## WHAT NEEDS TO BE DONE
Through the line that contains "派生类交代基类初始化，具体形式如下：", return the data below exactly, starting at its first line; leave the rest out.

(Saved data entries)
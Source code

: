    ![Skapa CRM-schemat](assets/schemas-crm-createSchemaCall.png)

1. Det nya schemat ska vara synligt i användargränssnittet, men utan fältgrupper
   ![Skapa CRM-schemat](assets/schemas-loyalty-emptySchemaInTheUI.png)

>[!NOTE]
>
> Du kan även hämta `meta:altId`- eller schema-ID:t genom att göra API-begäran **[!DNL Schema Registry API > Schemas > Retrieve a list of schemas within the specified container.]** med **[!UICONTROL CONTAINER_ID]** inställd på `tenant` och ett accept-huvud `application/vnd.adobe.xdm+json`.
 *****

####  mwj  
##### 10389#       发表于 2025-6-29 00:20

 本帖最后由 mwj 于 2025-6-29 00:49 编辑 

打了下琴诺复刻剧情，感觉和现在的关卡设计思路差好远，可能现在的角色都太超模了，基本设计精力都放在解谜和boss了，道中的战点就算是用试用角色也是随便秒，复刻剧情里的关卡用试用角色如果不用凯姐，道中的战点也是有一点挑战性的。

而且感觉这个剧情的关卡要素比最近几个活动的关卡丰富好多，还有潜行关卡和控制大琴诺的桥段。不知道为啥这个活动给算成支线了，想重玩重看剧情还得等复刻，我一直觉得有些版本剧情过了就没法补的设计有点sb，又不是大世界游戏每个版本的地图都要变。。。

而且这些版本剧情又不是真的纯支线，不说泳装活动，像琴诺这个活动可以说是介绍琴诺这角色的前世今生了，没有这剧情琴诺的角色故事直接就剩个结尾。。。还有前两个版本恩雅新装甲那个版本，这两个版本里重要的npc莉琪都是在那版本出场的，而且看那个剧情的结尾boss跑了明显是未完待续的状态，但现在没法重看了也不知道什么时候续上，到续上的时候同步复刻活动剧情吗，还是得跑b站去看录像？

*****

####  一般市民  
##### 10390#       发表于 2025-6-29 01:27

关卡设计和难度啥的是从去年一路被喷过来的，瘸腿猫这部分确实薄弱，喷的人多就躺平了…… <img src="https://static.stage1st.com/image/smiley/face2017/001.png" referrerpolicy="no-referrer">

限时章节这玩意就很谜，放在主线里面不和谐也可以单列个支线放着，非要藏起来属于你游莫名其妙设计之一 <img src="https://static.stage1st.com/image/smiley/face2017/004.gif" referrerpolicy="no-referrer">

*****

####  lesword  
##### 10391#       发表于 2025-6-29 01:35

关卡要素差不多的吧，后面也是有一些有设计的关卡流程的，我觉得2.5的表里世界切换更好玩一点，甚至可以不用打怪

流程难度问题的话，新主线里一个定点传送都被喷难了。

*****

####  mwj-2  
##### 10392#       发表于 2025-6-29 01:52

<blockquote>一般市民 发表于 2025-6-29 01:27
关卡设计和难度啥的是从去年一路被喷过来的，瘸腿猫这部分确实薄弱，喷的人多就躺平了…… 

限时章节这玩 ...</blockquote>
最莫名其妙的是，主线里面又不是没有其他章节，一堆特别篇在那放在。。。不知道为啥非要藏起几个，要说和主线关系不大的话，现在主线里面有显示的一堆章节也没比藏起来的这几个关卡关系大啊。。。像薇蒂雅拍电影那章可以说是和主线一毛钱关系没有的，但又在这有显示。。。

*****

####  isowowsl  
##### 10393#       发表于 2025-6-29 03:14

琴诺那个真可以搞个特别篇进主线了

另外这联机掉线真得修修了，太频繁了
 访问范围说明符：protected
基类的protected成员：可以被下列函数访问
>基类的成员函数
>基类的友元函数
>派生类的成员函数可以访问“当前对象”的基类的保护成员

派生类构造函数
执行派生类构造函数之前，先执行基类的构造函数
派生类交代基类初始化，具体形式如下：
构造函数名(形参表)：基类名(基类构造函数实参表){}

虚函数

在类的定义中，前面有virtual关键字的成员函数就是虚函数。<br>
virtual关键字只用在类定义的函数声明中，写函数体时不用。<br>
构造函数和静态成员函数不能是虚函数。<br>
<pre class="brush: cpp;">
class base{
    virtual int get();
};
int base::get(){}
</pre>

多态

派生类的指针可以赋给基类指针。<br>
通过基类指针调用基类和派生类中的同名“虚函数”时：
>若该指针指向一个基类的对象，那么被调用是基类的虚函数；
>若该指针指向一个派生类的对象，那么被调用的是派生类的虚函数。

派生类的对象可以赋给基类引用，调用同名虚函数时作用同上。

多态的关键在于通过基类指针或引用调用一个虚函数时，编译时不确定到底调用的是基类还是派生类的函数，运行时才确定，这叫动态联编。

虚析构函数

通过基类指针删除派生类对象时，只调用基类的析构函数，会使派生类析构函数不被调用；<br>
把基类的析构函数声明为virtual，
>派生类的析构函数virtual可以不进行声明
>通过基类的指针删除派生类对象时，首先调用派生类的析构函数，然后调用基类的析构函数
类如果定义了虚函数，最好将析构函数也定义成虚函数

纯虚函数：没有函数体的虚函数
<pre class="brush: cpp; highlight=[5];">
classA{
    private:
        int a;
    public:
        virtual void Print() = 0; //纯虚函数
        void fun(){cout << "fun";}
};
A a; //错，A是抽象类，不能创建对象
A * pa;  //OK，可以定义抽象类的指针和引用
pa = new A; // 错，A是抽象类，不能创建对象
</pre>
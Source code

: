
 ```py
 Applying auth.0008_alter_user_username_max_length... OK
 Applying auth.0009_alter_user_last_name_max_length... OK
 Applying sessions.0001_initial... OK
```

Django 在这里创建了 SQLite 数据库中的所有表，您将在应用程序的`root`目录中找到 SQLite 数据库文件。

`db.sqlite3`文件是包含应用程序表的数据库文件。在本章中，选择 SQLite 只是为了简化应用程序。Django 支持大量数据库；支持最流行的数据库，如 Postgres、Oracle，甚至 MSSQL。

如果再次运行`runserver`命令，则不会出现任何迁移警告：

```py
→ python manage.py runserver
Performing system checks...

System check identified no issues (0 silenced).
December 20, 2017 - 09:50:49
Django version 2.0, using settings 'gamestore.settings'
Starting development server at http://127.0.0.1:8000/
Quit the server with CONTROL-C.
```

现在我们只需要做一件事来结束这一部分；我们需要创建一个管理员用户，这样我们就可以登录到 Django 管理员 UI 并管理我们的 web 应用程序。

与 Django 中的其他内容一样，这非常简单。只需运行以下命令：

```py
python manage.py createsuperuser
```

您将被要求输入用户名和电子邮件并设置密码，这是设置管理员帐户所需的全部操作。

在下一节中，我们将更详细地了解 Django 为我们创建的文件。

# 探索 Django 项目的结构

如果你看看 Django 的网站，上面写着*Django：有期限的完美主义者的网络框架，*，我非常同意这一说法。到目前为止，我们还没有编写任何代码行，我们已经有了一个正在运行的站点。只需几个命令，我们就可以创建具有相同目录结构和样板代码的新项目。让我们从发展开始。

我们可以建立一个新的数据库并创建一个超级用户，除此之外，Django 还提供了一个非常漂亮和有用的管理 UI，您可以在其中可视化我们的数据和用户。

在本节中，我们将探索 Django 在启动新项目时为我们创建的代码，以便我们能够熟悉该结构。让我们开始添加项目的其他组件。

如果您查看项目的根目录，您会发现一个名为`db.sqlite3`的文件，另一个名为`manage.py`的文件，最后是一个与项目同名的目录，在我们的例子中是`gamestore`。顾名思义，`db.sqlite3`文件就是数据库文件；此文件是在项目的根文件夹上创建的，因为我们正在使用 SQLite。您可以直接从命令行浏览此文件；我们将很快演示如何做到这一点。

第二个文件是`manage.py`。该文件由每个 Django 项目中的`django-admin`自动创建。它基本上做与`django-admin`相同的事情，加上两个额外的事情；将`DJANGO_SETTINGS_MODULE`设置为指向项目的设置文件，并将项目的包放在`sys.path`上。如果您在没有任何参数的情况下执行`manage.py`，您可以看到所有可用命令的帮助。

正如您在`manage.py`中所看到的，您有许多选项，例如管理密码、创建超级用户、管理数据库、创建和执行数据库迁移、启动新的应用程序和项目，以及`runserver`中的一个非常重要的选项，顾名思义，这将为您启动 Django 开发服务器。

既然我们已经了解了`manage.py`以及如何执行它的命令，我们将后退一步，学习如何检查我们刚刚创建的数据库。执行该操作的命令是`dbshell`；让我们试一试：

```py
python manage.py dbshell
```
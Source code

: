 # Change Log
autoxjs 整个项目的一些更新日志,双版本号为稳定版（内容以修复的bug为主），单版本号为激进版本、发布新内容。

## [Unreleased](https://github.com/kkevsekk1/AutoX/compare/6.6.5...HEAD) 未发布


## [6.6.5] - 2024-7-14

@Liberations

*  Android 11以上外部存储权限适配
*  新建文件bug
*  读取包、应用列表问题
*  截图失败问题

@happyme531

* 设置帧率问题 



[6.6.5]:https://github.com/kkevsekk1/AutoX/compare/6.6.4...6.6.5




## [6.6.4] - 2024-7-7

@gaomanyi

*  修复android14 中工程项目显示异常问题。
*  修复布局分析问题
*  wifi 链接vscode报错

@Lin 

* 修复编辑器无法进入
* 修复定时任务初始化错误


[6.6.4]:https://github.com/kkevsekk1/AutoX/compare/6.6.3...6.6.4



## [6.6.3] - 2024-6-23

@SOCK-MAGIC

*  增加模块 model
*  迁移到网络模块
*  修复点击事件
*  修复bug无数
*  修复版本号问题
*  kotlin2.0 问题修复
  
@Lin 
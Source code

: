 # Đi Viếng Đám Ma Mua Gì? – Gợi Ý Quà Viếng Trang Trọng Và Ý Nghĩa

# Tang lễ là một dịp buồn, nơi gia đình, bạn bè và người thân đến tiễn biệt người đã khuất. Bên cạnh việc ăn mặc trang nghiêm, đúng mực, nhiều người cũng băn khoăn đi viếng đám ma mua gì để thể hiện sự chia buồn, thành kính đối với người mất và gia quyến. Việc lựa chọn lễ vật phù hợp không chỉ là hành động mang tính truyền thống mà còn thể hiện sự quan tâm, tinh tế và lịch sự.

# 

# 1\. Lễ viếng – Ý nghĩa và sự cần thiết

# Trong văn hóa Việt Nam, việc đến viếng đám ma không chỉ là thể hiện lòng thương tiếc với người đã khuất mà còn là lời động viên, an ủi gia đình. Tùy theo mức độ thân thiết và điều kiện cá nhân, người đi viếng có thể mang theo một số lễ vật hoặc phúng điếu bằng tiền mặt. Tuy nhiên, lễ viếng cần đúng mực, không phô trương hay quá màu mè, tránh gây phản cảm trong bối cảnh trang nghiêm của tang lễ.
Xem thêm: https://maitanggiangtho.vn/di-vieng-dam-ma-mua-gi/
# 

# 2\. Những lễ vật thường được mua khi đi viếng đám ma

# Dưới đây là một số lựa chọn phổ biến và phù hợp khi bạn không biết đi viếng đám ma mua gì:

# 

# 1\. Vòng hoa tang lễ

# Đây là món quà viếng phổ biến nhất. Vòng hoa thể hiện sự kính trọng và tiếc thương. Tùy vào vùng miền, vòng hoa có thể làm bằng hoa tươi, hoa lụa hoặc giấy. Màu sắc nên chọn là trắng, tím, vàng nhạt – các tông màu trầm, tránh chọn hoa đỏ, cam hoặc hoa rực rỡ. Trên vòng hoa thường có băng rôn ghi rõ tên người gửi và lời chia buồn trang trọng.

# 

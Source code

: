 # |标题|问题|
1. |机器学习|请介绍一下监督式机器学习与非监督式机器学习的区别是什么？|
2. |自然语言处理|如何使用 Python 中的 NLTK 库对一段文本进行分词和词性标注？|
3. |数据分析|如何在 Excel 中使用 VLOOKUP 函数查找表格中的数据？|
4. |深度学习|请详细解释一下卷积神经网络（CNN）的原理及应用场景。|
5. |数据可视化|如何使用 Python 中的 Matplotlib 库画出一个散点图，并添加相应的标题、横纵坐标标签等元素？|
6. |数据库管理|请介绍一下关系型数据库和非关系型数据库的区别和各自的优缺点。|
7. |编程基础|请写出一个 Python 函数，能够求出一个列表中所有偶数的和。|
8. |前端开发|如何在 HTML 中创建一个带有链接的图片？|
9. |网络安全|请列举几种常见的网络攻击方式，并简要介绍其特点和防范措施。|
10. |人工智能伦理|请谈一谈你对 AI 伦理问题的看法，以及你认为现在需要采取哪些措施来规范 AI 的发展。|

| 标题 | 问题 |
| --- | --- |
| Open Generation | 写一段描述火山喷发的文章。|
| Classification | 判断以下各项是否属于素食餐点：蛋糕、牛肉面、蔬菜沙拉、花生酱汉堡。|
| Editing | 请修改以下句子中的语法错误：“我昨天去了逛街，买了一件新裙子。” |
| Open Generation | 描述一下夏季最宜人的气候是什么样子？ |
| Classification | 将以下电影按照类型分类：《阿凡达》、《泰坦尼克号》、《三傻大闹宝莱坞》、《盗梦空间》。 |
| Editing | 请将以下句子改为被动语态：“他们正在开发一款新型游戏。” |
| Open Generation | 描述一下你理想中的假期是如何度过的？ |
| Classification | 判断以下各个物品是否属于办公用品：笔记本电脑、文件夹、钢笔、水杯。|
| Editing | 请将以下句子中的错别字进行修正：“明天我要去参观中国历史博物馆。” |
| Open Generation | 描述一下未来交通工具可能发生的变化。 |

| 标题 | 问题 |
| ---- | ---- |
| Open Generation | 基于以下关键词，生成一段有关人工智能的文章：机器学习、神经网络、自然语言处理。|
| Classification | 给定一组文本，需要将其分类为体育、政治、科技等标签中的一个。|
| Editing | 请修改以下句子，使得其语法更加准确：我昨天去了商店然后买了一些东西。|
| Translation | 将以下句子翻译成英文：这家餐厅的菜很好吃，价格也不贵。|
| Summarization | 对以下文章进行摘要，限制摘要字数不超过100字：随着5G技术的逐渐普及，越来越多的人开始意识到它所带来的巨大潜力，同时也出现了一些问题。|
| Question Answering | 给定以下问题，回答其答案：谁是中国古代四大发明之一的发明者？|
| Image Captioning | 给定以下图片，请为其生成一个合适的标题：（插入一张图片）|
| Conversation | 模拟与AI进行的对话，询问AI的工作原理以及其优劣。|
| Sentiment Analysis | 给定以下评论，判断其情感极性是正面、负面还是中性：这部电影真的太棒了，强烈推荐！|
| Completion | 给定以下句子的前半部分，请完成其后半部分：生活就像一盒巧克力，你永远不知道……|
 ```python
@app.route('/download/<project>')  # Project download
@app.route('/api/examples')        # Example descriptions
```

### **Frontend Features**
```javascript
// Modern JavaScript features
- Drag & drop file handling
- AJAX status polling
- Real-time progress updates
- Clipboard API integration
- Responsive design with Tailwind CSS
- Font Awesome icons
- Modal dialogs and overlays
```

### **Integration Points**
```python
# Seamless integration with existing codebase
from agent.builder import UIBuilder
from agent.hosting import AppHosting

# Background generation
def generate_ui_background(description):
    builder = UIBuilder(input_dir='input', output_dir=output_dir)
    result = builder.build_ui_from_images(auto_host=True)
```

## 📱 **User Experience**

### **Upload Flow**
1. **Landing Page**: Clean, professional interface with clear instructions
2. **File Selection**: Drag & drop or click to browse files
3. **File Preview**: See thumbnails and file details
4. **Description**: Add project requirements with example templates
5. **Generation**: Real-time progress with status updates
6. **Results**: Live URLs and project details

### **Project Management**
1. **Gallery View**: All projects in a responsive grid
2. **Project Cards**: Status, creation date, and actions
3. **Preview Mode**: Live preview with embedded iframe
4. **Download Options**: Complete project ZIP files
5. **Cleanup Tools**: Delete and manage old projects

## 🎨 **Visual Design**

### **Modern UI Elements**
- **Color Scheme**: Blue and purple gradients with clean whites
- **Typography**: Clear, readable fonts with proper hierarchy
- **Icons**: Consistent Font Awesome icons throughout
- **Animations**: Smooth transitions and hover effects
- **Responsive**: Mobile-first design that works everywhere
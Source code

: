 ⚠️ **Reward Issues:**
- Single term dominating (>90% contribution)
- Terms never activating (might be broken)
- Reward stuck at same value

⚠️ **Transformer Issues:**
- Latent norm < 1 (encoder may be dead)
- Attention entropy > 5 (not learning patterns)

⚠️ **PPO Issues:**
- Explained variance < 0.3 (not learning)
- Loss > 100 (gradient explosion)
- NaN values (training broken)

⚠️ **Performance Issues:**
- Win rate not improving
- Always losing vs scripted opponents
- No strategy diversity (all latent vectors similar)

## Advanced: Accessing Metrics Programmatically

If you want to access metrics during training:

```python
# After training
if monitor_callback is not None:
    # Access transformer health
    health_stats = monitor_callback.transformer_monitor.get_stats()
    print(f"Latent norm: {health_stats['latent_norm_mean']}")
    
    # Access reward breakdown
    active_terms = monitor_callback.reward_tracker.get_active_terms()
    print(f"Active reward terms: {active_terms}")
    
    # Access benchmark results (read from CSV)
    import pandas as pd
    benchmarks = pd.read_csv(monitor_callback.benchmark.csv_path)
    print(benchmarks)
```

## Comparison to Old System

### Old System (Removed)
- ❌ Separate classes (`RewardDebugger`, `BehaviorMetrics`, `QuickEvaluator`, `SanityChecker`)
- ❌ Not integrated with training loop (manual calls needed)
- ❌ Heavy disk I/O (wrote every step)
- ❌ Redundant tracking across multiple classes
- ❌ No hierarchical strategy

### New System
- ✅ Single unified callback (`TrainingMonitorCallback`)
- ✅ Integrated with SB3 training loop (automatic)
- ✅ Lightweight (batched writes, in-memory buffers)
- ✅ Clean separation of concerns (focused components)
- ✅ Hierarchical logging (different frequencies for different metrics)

## ANSWER AREA
Source code

:    ![Skapa CRM-schemat](assets/schemas-crm-createSchemaCall.png)

1. Det nya schemat ska vara synligt i användargränssnittet, men utan fältgrupper
   ![Skapa CRM-schemat](assets/schemas-loyalty-emptySchemaInTheUI.png)

>[!NOTE]
>
> Du kan även hämta `meta:altId`- eller schema-ID:t genom att göra API-begäran **[!DNL Schema Registry API > Schemas > Retrieve a list of schemas within the specified container.]** med **[!UICONTROL CONTAINER_ID]** inställd på `tenant` och ett accept-huvud `application/vnd.adobe.xdm+json`.
 *****

####  mwj  
##### 10389#       发表于 2025-6-29 00:20

 本帖最后由 mwj 于 2025-6-29 00:49 编辑 

打了下琴诺复刻剧情，感觉和现在的关卡设计思路差好远，可能现在的角色都太超模了，基本设计精力都放在解谜和boss了，道中的战点就算是用试用角色也是随便秒，复刻剧情里的关卡用试用角色如果不用凯姐，道中的战点也是有一点挑战性的。

而且感觉这个剧情的关卡要素比最近几个活动的关卡丰富好多，还有潜行关卡和控制大琴诺的桥段。不知道为啥这个活动给算成支线了，想重玩重看剧情还得等复刻，我一直觉得有些版本剧情过了就没法补的设计有点sb，又不是大世界游戏每个版本的地图都要变。。。

而且这些版本剧情又不是真的纯支线，不说泳装活动，像琴诺这个活动可以说是介绍琴诺这角色的前世今生了，没有这剧情琴诺的角色故事直接就剩个结尾。。。还有前两个版本恩雅新装甲那个版本，这两个版本里重要的npc莉琪都是在那版本出场的，而且看那个剧情的结尾boss跑了明显是未完待续的状态，但现在没法重看了也不知道什么时候续上，到续上的时候同步复刻活动剧情吗，还是得跑b站去看录像？

*****

####  一般市民  
##### 10390#       发表于 2025-6-29 01:27

关卡设计和难度啥的是从去年一路被喷过来的，瘸腿猫这部分确实薄弱，喷的人多就躺平了…… <img src="https://static.stage1st.com/image/smiley/face2017/001.png" referrerpolicy="no-referrer">

限时章节这玩意就很谜，放在主线里面不和谐也可以单列个支线放着，非要藏起来属于你游莫名其妙设计之一 <img src="https://static.stage1st.com/image/smiley/face2017/004.gif" referrerpolicy="no-referrer">

*****

####  lesword  
##### 10391#       发表于 2025-6-29 01:35

关卡要素差不多的吧，后面也是有一些有设计的关卡流程的，我觉得2.5的表里世界切换更好玩一点，甚至可以不用打怪

流程难度问题的话，新主线里一个定点传送都被喷难了。

*****

####  mwj-2  
##### 10392#       发表于 2025-6-29 01:52

<blockquote>一般市民 发表于 2025-6-29 01:27
关卡设计和难度啥的是从去年一路被喷过来的，瘸腿猫这部分确实薄弱，喷的人多就躺平了…… 

限时章节这玩 ...</blockquote>
最莫名其妙的是，主线里面又不是没有其他章节，一堆特别篇在那放在。。。不知道为啥非要藏起几个，要说和主线关系不大的话，现在主线里面有显示的一堆章节也没比藏起来的这几个关卡关系大啊。。。像薇蒂雅拍电影那章可以说是和主线一毛钱关系没有的，但又在这有显示。。。

*****

####  isowowsl  
##### 10393#       发表于 2025-6-29 03:14

琴诺那个真可以搞个特别篇进主线了

另外这联机掉线真得修修了，太频繁了
 访问范围说明符：protected
基类的protected成员：可以被下列函数访问
>基类的成员函数
>基类的友元函数
>派生类的成员函数可以访问“当前对象”的基类的保护成员

派生类构造函数
执行派生类构造函数之前，先执行基类的构造函数
派生类交代基类初始化，具体形式如下：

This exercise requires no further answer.